Va bene ribadire il dogma della carne, perorare la causa già vinta della fettina, fin troppo ovvio. Ma perché dar contro ai vegani, minoranza risibile fra i mangianti e totalmente esclusa da ogni accesso televisivo? Che bisogno c’era di vilipendere in tivù (naturalmente senza contraddittorio) degli invisibili, degli autentici fantasmi? E’ il cuore di mamma, o i macellatori han messo mano alla sacchetta? Siamo vecchi di questi boschi: gli sponsor sono forse inquieti, hanno annusato qualcosa che non sia il solito odore di cadavere arrosto, le indagini di mercato non confermano le solite rassicuranti cifre? Non è che nel coro di voci rosse degli onnivori si cominci qua e là ad avvertire qualche dissonanza vegana? Non sarà che a poco a poco i vegani stiano diventando i convitati di pietra?

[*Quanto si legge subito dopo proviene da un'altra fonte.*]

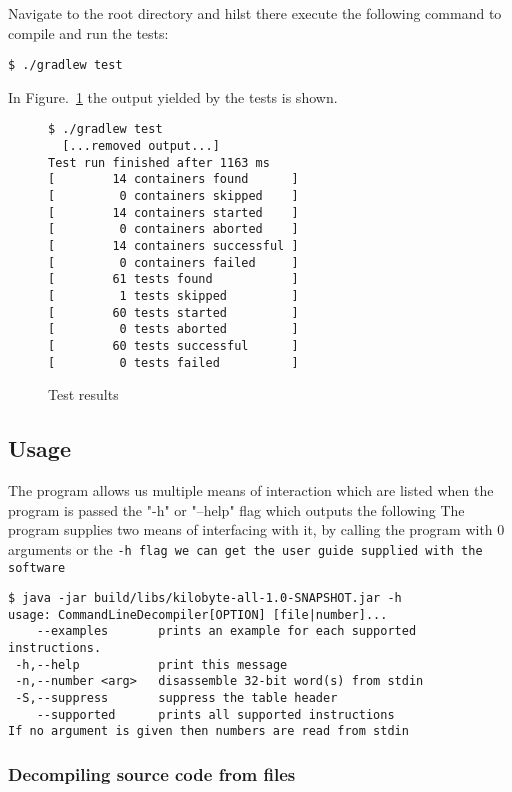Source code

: Navigate to the root directory and hilst there execute the following
command to compile and run the tests:

\begin{lstlisting}[style=plain]
$ ./gradlew test
\end{lstlisting}

In Figure.~\ref{fig:tests} the output yielded by the tests is shown.

\begin{figure}[htpb]
\begin{lstlisting}[style=plain]
$ ./gradlew test             
  [...removed output...]
Test run finished after 1163 ms
[        14 containers found      ]
[         0 containers skipped    ]
[        14 containers started    ]
[         0 containers aborted    ]
[        14 containers successful ]
[         0 containers failed     ]
[        61 tests found           ]
[         1 tests skipped         ]
[        60 tests started         ]
[         0 tests aborted         ]
[        60 tests successful      ]
[         0 tests failed          ]
\end{lstlisting}
\caption{Test results}
\label{fig:tests}
\end{figure}

\subsection{Usage}

The program allows us multiple means of interaction which are listed
when the program is passed the "-h" or "--help" flag which outputs the following
The program supplies two means of interfacing with it, by calling
the program with 0 arguments or the \tt{-h} flag we can get the
user guide supplied with the software

\begin{lstlisting}[style=plain]
$ java -jar build/libs/kilobyte-all-1.0-SNAPSHOT.jar -h
usage: CommandLineDecompiler[OPTION] [file|number]...
    --examples       prints an example for each supported instructions.
 -h,--help           print this message
 -n,--number <arg>   disassemble 32-bit word(s) from stdin
 -S,--suppress       suppress the table header
    --supported      prints all supported instructions
If no argument is given then numbers are read from stdin
\end{lstlisting}

\subsubsection{Decompiling source code from files}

Ora che Sua Procacità è debordata in extra-size, ha aggiornato il personaggio e ritarato il target, ci vuole una dieta. Ha da essere efficace e rapida eppure non troppo drastica, lo schermo impone. Si scatena la chiacchiera, le chat turbinano, nel bailamme si coglie un pettegolezzo (solo una voce, beninteso) che giura su una detox… Ma perdìo, la detox è roba d’impronta vegana assai, niente proteine di origine animale, disintossica purifica e dimagra ma non più di una settimana, oltre si è a rischio depressione (sic!). No, non è possibile! Quella tirata della bistecchina voleva forse celare il vizio privato della veganità (parziale e temporanea, of course) dietro la pubblica virtù del conformismo onnivoro? O, viceversa, si ribadisce fedeltà integralista ai luoghi comuni alimentari del pubblico per nascondere meglio un radicale cambiamento di pensiero e di scelte? E come confessarlo senza buttare a mare in un solo istante di verità un personaggio che ci si è cuciti addosso in anni di lavoro e di onorata fiction? Già, perché qui è in ballo la carriera. Chi capirebbe?

Intendiamoci, son solo fantasie di un vegano disincantato e orgoglioso. E poi costei non la conosco, l’ho vista solo mille volte in tv, cioè mai. E ho girato subito. Io mangio bene.